Ch 2.5.2: Carbohydrates - why Keto is not Neato

Carbohydrates are delicious. No questions asked and no other answers accepted. I challenge you to find someone who doesn't think they're amazing and isn't a fucking liar because if they say carbs aren't angels in food form they're liars. Carbs get their name from the fact that they're made of carbon, hydrogen, and oxygen. When you combine hydrogen and oxygen, you get water and in science, we said the fancy word for water is hydro. So carbohyrdrate means carbon and water and any carbohydrate can be abbreviated by the formula (CH2O)n where n is a whole number. The most famous carbohydrate is glucose, which has a formula of C6H12O6 and is so fucking important it's stupid. Trust me, you will have that one memorized if you read this whole book. Glucose is definitely a monomer of the more complex carbohydrates (more on those in a few paragraphs) and being simpler in nature, glucose is known as a monosaccharide, essentially meaning one sugar. It’s what our bodies and the bodies of just about everything out there uses for energy on a daily basis. That’s why diabetes is so fucked up, it messes with your ability to essentially keep yourself energized. The sugar found in the infamous high fructose corn syrup is also a monosaccharide and when you hook fructose and glucose together (both being monosaccharides) you end up with the disaccharide sucrose, which is what you think of when you think of sugar. The white, crystally stuff found in pantries and that you put in coffee, that’s sucrose.

Once we start linking a shit ton of monosaccharides together, we end up with polysaccharides.

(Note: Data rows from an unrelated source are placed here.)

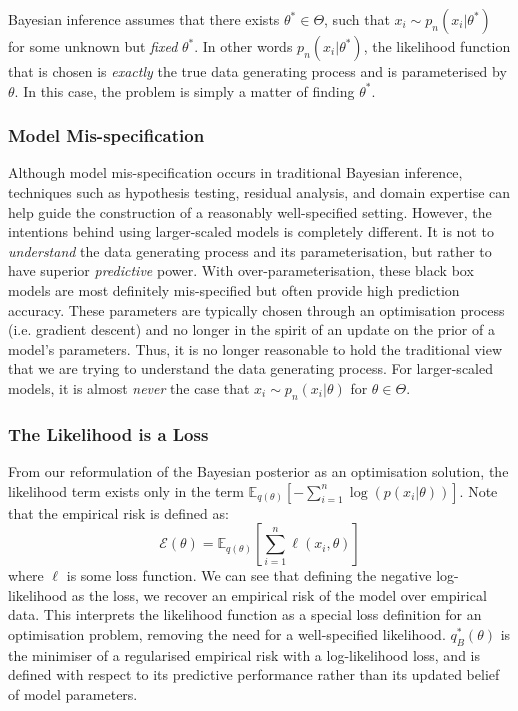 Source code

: \documentclass[twoside,11pt]{article}
\begin{document}
Bayesian inference assumes that there exists $\theta^* \in \Theta$, such that $x_i \sim p_n(x_i | \theta^*)$ for some unknown but \textit{
fixed} $\theta^*$. In other words $p_n(x_i | \theta^*)$, the likelihood function that is chosen is \textit{exactly} the true data generating process and is parameterised by $\theta$. In this case, the problem is simply a matter of finding $\theta^*$. 
\subsubsection{Model Mis-specification}
Although model mis-specification occurs in traditional Bayesian inference, techniques such as hypothesis testing, residual analysis, and domain expertise can help guide the construction of a reasonably well-specified setting. However, the intentions behind using larger-scaled models is completely different. It is not to \textit{understand} the data generating process and its parameterisation, but rather to have superior \textit{predictive} power. With over-parameterisation, these black box models are most definitely mis-specified but often provide high prediction accuracy. These parameters are typically chosen through an optimisation process (i.e. gradient descent) and no longer in the spirit of an update on the prior of a model's parameters. Thus, it is no longer reasonable to hold the traditional view that we are trying to understand the data generating process. For larger-scaled models, it is almost \textit{never} the case that $x_i \sim p_n(x_i|\theta)$ for  $\theta \in \Theta$.
\subsubsection{The Likelihood is a Loss}
From our reformulation of the Bayesian posterior as an optimisation solution, the likelihood term exists only in the term $\mathbb{E}_{q(\theta)}\left[-\sum_{i=1}^n \log\left(p(x_i|\theta)\right)\right]$. Note that the empirical risk is defined as:
\[\mathcal{E}(\theta) = \mathbb{E}_{q(\theta)}\left[\sum_{i=1}^n \ell\left(x_i, \theta\right)\right]\]
where $\ell$ is some loss function. We can see that defining the negative log-likelihood as the loss, we recover an empirical risk of the model over empirical data. This interprets the likelihood function as a special loss definition for an optimisation problem,  removing the need for a well-specified likelihood. $q_B^*(\theta)$ is the minimiser of a regularised empirical risk with a log-likelihood loss, and is defined with respect to its predictive performance rather than its updated belief of model parameters.
\end{document}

Hopefully by now you’ve picked up on the fact that the word saccharide alludes to sugar but there’s another big name-based giveaway, something you’ll want to remember, that a compound is a sugar. So far we’ve discussed glucose, fructose, and sucrose, all three ending with the same three letters. That ending, -ose, is typically a dead giveaway that you’re talking about a sugar. (Side note: don’t be that fucker that says “nose” isn’t a sugar because that has ACTUALLY happened to me and it was so fucking annoying.) Polysaccharides can go by a bunch of different names because they can be countless different things but what we’re going to focus on are three major polysaccharides that are all formed by the same monomer -- glucose (told you it was fucking important). Starch, glycogen, and cellulose (there’s the -ose) are all polymers made of the exact same monomer, glucose, just arranged in different ways. Starch is made of thousands and thousands of glucose molecules strung together and serves as the main way plants store excess sugar. That’s why starchy foods like breads and grains are so full of energy and is the same reason low-carb diets work as long as you stick with them but fail the instant you start eating carbs again. Very similar to starch is glycogen, which is also made of thousands of glucose monomers except they are arranged in a slightly different manner than they are in starch. Glycogen is the animal form of starch and is basically the middle step between food that is eaten and fat being formed. Lastly is cellulose, which is also a bunch of glucose molecules stuck together in yet another different way and are arranged such that it is extremely difficult to separate the individual monomers from each other. Because of this, cellulose is less of an energy-storing carbohydrate and instead is a structural carbohydrate, being a major component of the cell wall of plants.